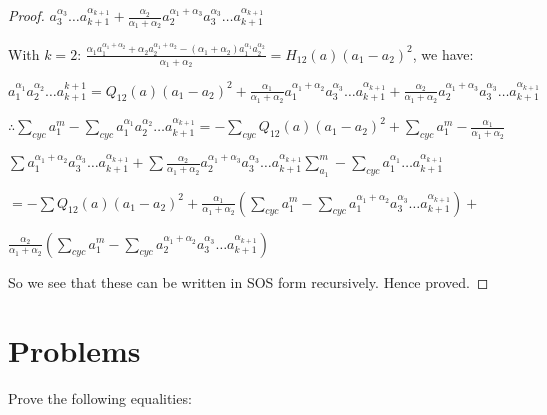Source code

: \begin{proof}
  $a_3^{\alpha_3}\ldots a_{k + 1}^{\alpha_{k + 1}} + \frac{\alpha_2}{\alpha_1 + \alpha_2}a_2^{\alpha_1 + \alpha_3}a_3^{\alpha_3}\ldots a_{k
    + 1}^{\alpha_{k +1}}$

  With $k = 2$: $\frac{\alpha_1a_1^{\alpha_1 + \alpha_2} + \alpha_2a_2^{\alpha_1 + \alpha_2} - (\alpha_1 +
    \alpha_2)a_1^{\alpha_1}a_2^{\alpha_2}}{\alpha_1 + \alpha_2} = H_{12}(a)(a_1 - a_2)^2$, we have:

  $a_1^{\alpha_1}a_2^{\alpha_2}\ldots a_{k+1}^{k + 1} = Q_{12}(a)(a_1 - a_2)^2 + \frac{\alpha_1}{\alpha_1 +
    \alpha_2}a_1^{\alpha_1+\alpha_2}a_3^{\alpha_3}\ldots a_{k + 1}^{\alpha_{k + 1}} + \frac{\alpha_2}{\alpha_1 + \alpha_2}a_2^{\alpha_1 +
    \alpha_3}a_3^{\alpha_3}\ldots a_{k + 1}^{\alpha_{k +1}}$

  $\therefore \sum_{cyc}a_1^m - \sum_{cyc}a_1^{\alpha_1}a_2^{\alpha_2}\ldots a_{k + 1}^{\alpha_{k + 1}} = -\sum_{cyc}Q_{12}(a)(a_1
  - a_2)^2 + \sum_{cyc}a_1^m - \frac{\alpha_1}{\alpha_1 +
    \alpha_2}$

  $\sum a_1^{\alpha_1+\alpha_2} a_3^{\alpha_3}\ldots a_{k + 1}^{\alpha_{k + 1}} + \sum\frac{\alpha_2}{\alpha_1 +
    \alpha_2}a_2^{\alpha_1 +\alpha_3}a_3^{\alpha_3}\ldots a_{k + 1}^{\alpha_{k +1}} \sum_{a_1}^m - \sum_{cyc}a_1^{\alpha_1}\ldots
  a_{k +1}^{\alpha_{k +1}}$

  $= -\sum Q_{12}(a)(a_1 - a_2)^2 + \frac{\alpha_1}{\alpha_1 + \alpha_2}\left(\sum_{cyc} a_1^m - \sum_{cyc}a_1^{\alpha_1 +
    \alpha_2}a_3^{\alpha_3}\ldots a_{k+1}^{\alpha_{k+1}}\right) + $

  $\frac{\alpha_2}{\alpha_1 + \alpha_2}\left(\sum_{cyc} a_1^m - \sum_{cyc}a_2^{\alpha_1 + \alpha_2}a_3^{\alpha_3}\ldots a_{k+1}^{\alpha_{k+1}}\right)$

  So we see that these can be written in SOS form recursively. Hence proved.
\end{proof}

\section{Problems}
Prove the following equalities:

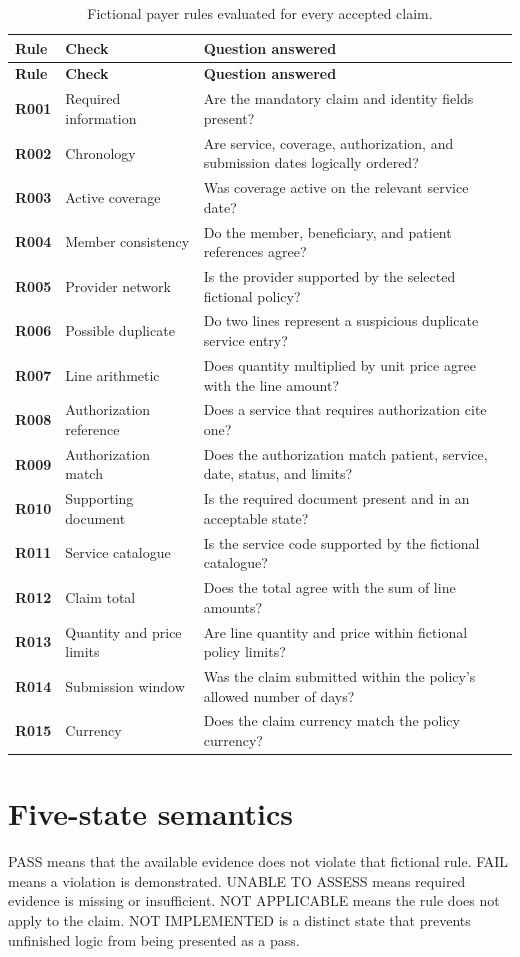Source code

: \documentclass[11pt,a4paper,oneside]{report}
\begin{document}
\begin{longtable}{>{\bfseries}p{14mm} p{42mm} p{85mm}}
\caption{Fictional payer rules evaluated for every accepted claim.}\label{tab:rules}\\
\toprule
\textbf{Rule} & \textbf{Check} & \textbf{Question answered}\\
\midrule
\endfirsthead
\toprule
\textbf{Rule} & \textbf{Check} & \textbf{Question answered}\\
\midrule
\endhead
R001 & Required information & Are the mandatory claim and identity fields present?\\
R002 & Chronology & Are service, coverage, authorization, and submission dates logically ordered?\\
R003 & Active coverage & Was coverage active on the relevant service date?\\
R004 & Member consistency & Do the member, beneficiary, and patient references agree?\\
R005 & Provider network & Is the provider supported by the selected fictional policy?\\
R006 & Possible duplicate & Do two lines represent a suspicious duplicate service entry?\\
R007 & Line arithmetic & Does quantity multiplied by unit price agree with the line amount?\\
R008 & Authorization reference & Does a service that requires authorization cite one?\\
R009 & Authorization match & Does the authorization match patient, service, date, status, and limits?\\
R010 & Supporting document & Is the required document present and in an acceptable state?\\
R011 & Service catalogue & Is the service code supported by the fictional catalogue?\\
R012 & Claim total & Does the total agree with the sum of line amounts?\\
R013 & Quantity and price limits & Are line quantity and price within fictional policy limits?\\
R014 & Submission window & Was the claim submitted within the policy's allowed number of days?\\
R015 & Currency & Does the claim currency match the policy currency?\\
\bottomrule
\end{longtable}

\section{Five-state semantics}
PASS means that the available evidence does not violate that fictional rule. FAIL means a violation is demonstrated. UNABLE TO ASSESS means required evidence is missing or insufficient. NOT APPLICABLE means the rule does not apply to the claim. NOT IMPLEMENTED is a distinct state that prevents unfinished logic from being presented as a pass.
\end{document}
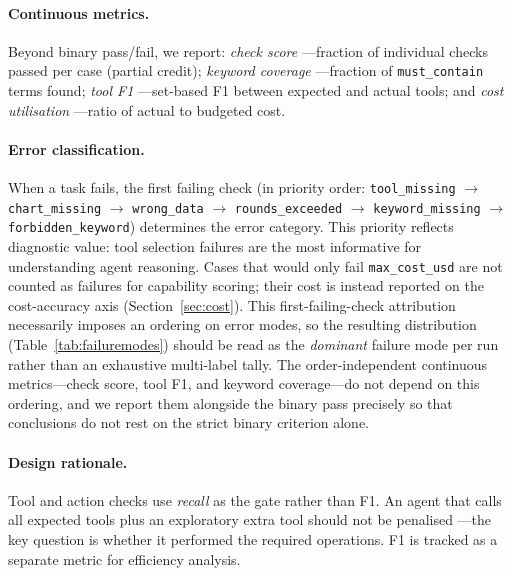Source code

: \documentclass[sigconf]{acmart}
\begin{document}
\paragraph{Continuous metrics.} Beyond binary pass/fail, we report: \emph{check score} ---fraction of individual checks passed per case (partial credit); \emph{keyword coverage} ---fraction of \texttt{must\_contain} terms found; \emph{tool F1} ---set-based F1 between expected and actual tools; and \emph{cost utilisation} ---ratio of actual to budgeted cost.

\paragraph{Error classification.} When a task fails, the first failing check (in priority order: \texttt{tool\_missing} $\to$ \texttt{chart\_missing} $\to$ \texttt{wrong\_data} $\to$ \texttt{rounds\_exceeded} $\to$ \texttt{keyword\_missing} $\to$ \texttt{forbidden\_keyword}) determines the error category. This priority reflects diagnostic value: tool selection failures are the most informative for understanding agent reasoning. Cases that would only fail \texttt{max\_cost\_usd} are not counted as failures for capability scoring; their cost is instead reported on the cost-accuracy axis (Section~\ref{sec:cost}). This first-failing-check attribution necessarily imposes an ordering on error modes, so the resulting distribution (Table~\ref{tab:failuremodes}) should be read as the \emph{dominant} failure mode per run rather than an exhaustive multi-label tally. The order-independent continuous metrics---check score, tool F1, and keyword coverage---do not depend on this ordering, and we report them alongside the binary pass precisely so that conclusions do not rest on the strict binary criterion alone.

\paragraph{Design rationale.} Tool and action checks use \emph{recall} as the gate rather than F1. An agent that calls all expected tools plus an exploratory extra tool should not be penalised ---the key question is whether it performed the required operations. F1 is tracked as a separate metric for efficiency analysis.
\end{document}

Exercise: If an entry contains a picture, omit it; restate everything else word for word.

Result of the task:
Source code

: \begin{proof}
  $a_3^{\alpha_3}\ldots a_{k + 1}^{\alpha_{k + 1}} + \frac{\alpha_2}{\alpha_1 + \alpha_2}a_2^{\alpha_1 + \alpha_3}a_3^{\alpha_3}\ldots a_{k
    + 1}^{\alpha_{k +1}}$

  With $k = 2$: $\frac{\alpha_1a_1^{\alpha_1 + \alpha_2} + \alpha_2a_2^{\alpha_1 + \alpha_2} - (\alpha_1 +
    \alpha_2)a_1^{\alpha_1}a_2^{\alpha_2}}{\alpha_1 + \alpha_2} = H_{12}(a)(a_1 - a_2)^2$, we have:

  $a_1^{\alpha_1}a_2^{\alpha_2}\ldots a_{k+1}^{k + 1} = Q_{12}(a)(a_1 - a_2)^2 + \frac{\alpha_1}{\alpha_1 +
    \alpha_2}a_1^{\alpha_1+\alpha_2}a_3^{\alpha_3}\ldots a_{k + 1}^{\alpha_{k + 1}} + \frac{\alpha_2}{\alpha_1 + \alpha_2}a_2^{\alpha_1 +
    \alpha_3}a_3^{\alpha_3}\ldots a_{k + 1}^{\alpha_{k +1}}$

  $\therefore \sum_{cyc}a_1^m - \sum_{cyc}a_1^{\alpha_1}a_2^{\alpha_2}\ldots a_{k + 1}^{\alpha_{k + 1}} = -\sum_{cyc}Q_{12}(a)(a_1
  - a_2)^2 + \sum_{cyc}a_1^m - \frac{\alpha_1}{\alpha_1 +
    \alpha_2}$

  $\sum a_1^{\alpha_1+\alpha_2} a_3^{\alpha_3}\ldots a_{k + 1}^{\alpha_{k + 1}} + \sum\frac{\alpha_2}{\alpha_1 +
    \alpha_2}a_2^{\alpha_1 +\alpha_3}a_3^{\alpha_3}\ldots a_{k + 1}^{\alpha_{k +1}} \sum_{a_1}^m - \sum_{cyc}a_1^{\alpha_1}\ldots
  a_{k +1}^{\alpha_{k +1}}$

  $= -\sum Q_{12}(a)(a_1 - a_2)^2 + \frac{\alpha_1}{\alpha_1 + \alpha_2}\left(\sum_{cyc} a_1^m - \sum_{cyc}a_1^{\alpha_1 +
    \alpha_2}a_3^{\alpha_3}\ldots a_{k+1}^{\alpha_{k+1}}\right) + $

  $\frac{\alpha_2}{\alpha_1 + \alpha_2}\left(\sum_{cyc} a_1^m - \sum_{cyc}a_2^{\alpha_1 + \alpha_2}a_3^{\alpha_3}\ldots a_{k+1}^{\alpha_{k+1}}\right)$

  So we see that these can be written in SOS form recursively. Hence proved.
\end{proof}

\section{Problems}
Prove the following equalities:

Source code

: \documentclass[11pt,a4paper,oneside]{report}
\begin{document}
\begin{longtable}{>{\bfseries}p{14mm} p{42mm} p{85mm}}
\caption{Fictional payer rules evaluated for every accepted claim.}\label{tab:rules}\\
\toprule
\textbf{Rule} & \textbf{Check} & \textbf{Question answered}\\
\midrule
\endfirsthead
\toprule
\textbf{Rule} & \textbf{Check} & \textbf{Question answered}\\
\midrule
\endhead
R001 & Required information & Are the mandatory claim and identity fields present?\\
R002 & Chronology & Are service, coverage, authorization, and submission dates logically ordered?\\
R003 & Active coverage & Was coverage active on the relevant service date?\\
R004 & Member consistency & Do the member, beneficiary, and patient references agree?\\
R005 & Provider network & Is the provider supported by the selected fictional policy?\\
R006 & Possible duplicate & Do two lines represent a suspicious duplicate service entry?\\
R007 & Line arithmetic & Does quantity multiplied by unit price agree with the line amount?\\
R008 & Authorization reference & Does a service that requires authorization cite one?\\
R009 & Authorization match & Does the authorization match patient, service, date, status, and limits?\\
R010 & Supporting document & Is the required document present and in an acceptable state?\\
R011 & Service catalogue & Is the service code supported by the fictional catalogue?\\
R012 & Claim total & Does the total agree with the sum of line amounts?\\
R013 & Quantity and price limits & Are line quantity and price within fictional policy limits?\\
R014 & Submission window & Was the claim submitted within the policy's allowed number of days?\\
R015 & Currency & Does the claim currency match the policy currency?\\
\bottomrule
\end{longtable}

\section{Five-state semantics}
PASS means that the available evidence does not violate that fictional rule. FAIL means a violation is demonstrated. UNABLE TO ASSESS means required evidence is missing or insufficient. NOT APPLICABLE means the rule does not apply to the claim. NOT IMPLEMENTED is a distinct state that prevents unfinished logic from being presented as a pass.
\end{document}
Source code

: \documentclass[sigconf]{acmart}
\begin{document}
\paragraph{Continuous metrics.} Beyond binary pass/fail, we report: \emph{check score} ---fraction of individual checks passed per case (partial credit); \emph{keyword coverage} ---fraction of \texttt{must\_contain} terms found; \emph{tool F1} ---set-based F1 between expected and actual tools; and \emph{cost utilisation} ---ratio of actual to budgeted cost.

\paragraph{Error classification.} When a task fails, the first failing check (in priority order: \texttt{tool\_missing} $\to$ \texttt{chart\_missing} $\to$ \texttt{wrong\_data} $\to$ \texttt{rounds\_exceeded} $\to$ \texttt{keyword\_missing} $\to$ \texttt{forbidden\_keyword}) determines the error category. This priority reflects diagnostic value: tool selection failures are the most informative for understanding agent reasoning. Cases that would only fail \texttt{max\_cost\_usd} are not counted as failures for capability scoring; their cost is instead reported on the cost-accuracy axis (Section~\ref{sec:cost}). This first-failing-check attribution necessarily imposes an ordering on error modes, so the resulting distribution (Table~\ref{tab:failuremodes}) should be read as the \emph{dominant} failure mode per run rather than an exhaustive multi-label tally. The order-independent continuous metrics---check score, tool F1, and keyword coverage---do not depend on this ordering, and we report them alongside the binary pass precisely so that conclusions do not rest on the strict binary criterion alone.

\paragraph{Design rationale.} Tool and action checks use \emph{recall} as the gate rather than F1. An agent that calls all expected tools plus an exploratory extra tool should not be penalised ---the key question is whether it performed the required operations. F1 is tracked as a separate metric for efficiency analysis.
\end{document}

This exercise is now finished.